◆ Description of the task: The expected output is every record below, transcribed exactly, with the pictures left out.

┄┄┄┄┄┄┄┄┄┄

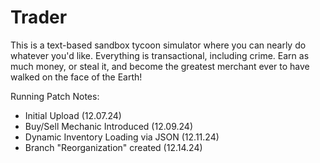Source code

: # Trader
This is a text-based sandbox tycoon simulator where you can nearly do whatever you'd like. Everything is transactional, including crime. Earn as much money, or steal it, and become the greatest merchant ever to have walked on the face of the Earth!

Running Patch Notes:
  * Initial Upload (12.07.24)
  * Buy/Sell Mechanic Introduced (12.09.24)
  * Dynamic Inventory Loading via JSON (12.11.24)
  * Branch "Reorganization" created (12.14.24)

┄┄┄┄┄┄┄┄┄┄

◆ Task answer:
Source code

: # Trader
This is a text-based sandbox tycoon simulator where you can nearly do whatever you'd like. Everything is transactional, including crime. Earn as much money, or steal it, and become the greatest merchant ever to have walked on the face of the Earth!

Running Patch Notes:
  * Initial Upload (12.07.24)
  * Buy/Sell Mechanic Introduced (12.09.24)
  * Dynamic Inventory Loading via JSON (12.11.24)
  * Branch "Reorganization" created (12.14.24)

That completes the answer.